> [Exercise brief]: Every line from the start of the records below to the line containing "not print oo" should be retyped exactly, that line included, and no others.

[Excerpts from a dataset]
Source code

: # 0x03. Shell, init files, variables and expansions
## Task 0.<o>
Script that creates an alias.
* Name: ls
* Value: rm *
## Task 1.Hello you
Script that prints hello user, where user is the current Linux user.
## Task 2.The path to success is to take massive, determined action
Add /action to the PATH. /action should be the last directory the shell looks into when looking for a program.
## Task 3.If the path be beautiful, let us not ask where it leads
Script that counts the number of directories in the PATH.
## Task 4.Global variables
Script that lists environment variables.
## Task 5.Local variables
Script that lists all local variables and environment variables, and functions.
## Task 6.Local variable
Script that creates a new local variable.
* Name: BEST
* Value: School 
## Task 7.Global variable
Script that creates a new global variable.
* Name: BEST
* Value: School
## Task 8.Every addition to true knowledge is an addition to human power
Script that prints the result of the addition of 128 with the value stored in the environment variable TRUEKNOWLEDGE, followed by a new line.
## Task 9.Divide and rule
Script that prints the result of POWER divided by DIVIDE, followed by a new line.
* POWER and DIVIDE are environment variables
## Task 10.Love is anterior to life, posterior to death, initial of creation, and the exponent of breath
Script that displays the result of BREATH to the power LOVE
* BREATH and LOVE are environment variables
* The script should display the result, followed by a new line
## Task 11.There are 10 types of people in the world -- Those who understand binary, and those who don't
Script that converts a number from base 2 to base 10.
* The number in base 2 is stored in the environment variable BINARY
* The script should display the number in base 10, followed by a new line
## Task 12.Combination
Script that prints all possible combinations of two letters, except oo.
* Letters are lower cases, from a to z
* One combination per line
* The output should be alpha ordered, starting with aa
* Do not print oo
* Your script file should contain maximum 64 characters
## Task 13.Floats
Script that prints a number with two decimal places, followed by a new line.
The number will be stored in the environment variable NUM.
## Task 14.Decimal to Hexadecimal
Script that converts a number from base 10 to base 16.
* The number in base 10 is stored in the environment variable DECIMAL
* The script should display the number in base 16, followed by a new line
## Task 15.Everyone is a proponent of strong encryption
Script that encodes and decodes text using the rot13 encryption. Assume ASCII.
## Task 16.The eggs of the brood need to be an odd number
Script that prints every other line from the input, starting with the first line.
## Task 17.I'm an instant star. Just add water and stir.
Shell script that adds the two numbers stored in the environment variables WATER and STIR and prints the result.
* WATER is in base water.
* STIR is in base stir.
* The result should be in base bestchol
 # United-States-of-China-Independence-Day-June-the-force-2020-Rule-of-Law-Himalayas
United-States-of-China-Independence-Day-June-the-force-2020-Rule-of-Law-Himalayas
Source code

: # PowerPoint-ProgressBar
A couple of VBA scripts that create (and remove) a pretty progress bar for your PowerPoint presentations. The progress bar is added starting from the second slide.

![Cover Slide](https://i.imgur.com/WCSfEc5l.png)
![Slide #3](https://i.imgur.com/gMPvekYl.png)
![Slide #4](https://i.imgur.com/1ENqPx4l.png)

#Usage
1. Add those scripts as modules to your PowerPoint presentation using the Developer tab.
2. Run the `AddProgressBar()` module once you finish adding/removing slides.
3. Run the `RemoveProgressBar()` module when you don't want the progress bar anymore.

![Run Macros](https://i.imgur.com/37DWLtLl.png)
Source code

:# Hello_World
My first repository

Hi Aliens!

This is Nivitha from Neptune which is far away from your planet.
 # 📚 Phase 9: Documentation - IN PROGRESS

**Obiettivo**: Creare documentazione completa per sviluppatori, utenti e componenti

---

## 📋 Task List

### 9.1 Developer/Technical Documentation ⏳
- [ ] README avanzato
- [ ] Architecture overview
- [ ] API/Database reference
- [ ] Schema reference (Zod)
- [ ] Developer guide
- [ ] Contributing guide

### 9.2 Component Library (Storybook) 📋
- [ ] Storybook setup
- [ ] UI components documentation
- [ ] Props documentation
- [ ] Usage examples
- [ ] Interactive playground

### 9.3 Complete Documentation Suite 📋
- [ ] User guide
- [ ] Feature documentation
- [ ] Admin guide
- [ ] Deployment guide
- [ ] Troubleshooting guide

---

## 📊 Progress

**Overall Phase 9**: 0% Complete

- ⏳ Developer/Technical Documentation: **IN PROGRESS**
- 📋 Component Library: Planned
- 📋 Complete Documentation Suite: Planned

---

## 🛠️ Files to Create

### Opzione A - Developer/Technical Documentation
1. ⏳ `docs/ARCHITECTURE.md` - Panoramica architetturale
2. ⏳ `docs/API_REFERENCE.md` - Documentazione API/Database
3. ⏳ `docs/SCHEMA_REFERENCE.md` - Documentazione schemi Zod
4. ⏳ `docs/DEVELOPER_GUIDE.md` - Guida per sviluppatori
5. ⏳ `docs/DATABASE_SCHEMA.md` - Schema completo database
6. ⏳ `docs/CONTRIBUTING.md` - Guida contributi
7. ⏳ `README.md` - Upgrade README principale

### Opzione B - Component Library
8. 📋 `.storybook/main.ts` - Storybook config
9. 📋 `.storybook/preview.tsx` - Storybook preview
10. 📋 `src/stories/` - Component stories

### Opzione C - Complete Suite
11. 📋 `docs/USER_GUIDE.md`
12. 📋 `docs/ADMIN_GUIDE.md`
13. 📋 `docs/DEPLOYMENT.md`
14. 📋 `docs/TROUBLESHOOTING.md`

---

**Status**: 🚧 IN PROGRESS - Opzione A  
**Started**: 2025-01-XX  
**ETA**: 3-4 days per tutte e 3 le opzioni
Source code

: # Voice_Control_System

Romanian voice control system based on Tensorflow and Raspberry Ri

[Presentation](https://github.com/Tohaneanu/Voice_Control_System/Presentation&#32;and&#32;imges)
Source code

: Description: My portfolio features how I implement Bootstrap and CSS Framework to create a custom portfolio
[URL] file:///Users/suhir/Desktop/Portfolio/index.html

> [Solution for this task]:
Source code

: # 0x03. Shell, init files, variables and expansions
## Task 0.<o>
Script that creates an alias.
* Name: ls
* Value: rm *
## Task 1.Hello you
Script that prints hello user, where user is the current Linux user.
## Task 2.The path to success is to take massive, determined action
Add /action to the PATH. /action should be the last directory the shell looks into when looking for a program.
## Task 3.If the path be beautiful, let us not ask where it leads
Script that counts the number of directories in the PATH.
## Task 4.Global variables
Script that lists environment variables.
## Task 5.Local variables
Script that lists all local variables and environment variables, and functions.
## Task 6.Local variable
Script that creates a new local variable.
* Name: BEST
* Value: School 
## Task 7.Global variable
Script that creates a new global variable.
* Name: BEST
* Value: School
## Task 8.Every addition to true knowledge is an addition to human power
Script that prints the result of the addition of 128 with the value stored in the environment variable TRUEKNOWLEDGE, followed by a new line.
## Task 9.Divide and rule
Script that prints the result of POWER divided by DIVIDE, followed by a new line.
* POWER and DIVIDE are environment variables
## Task 10.Love is anterior to life, posterior to death, initial of creation, and the exponent of breath
Script that displays the result of BREATH to the power LOVE
* BREATH and LOVE are environment variables
* The script should display the result, followed by a new line
## Task 11.There are 10 types of people in the world -- Those who understand binary, and those who don't
Script that converts a number from base 2 to base 10.
* The number in base 2 is stored in the environment variable BINARY
* The script should display the number in base 10, followed by a new line
## Task 12.Combination
Script that prints all possible combinations of two letters, except oo.
* Letters are lower cases, from a to z
* One combination per line
* The output should be alpha ordered, starting with aa
* Do not print oo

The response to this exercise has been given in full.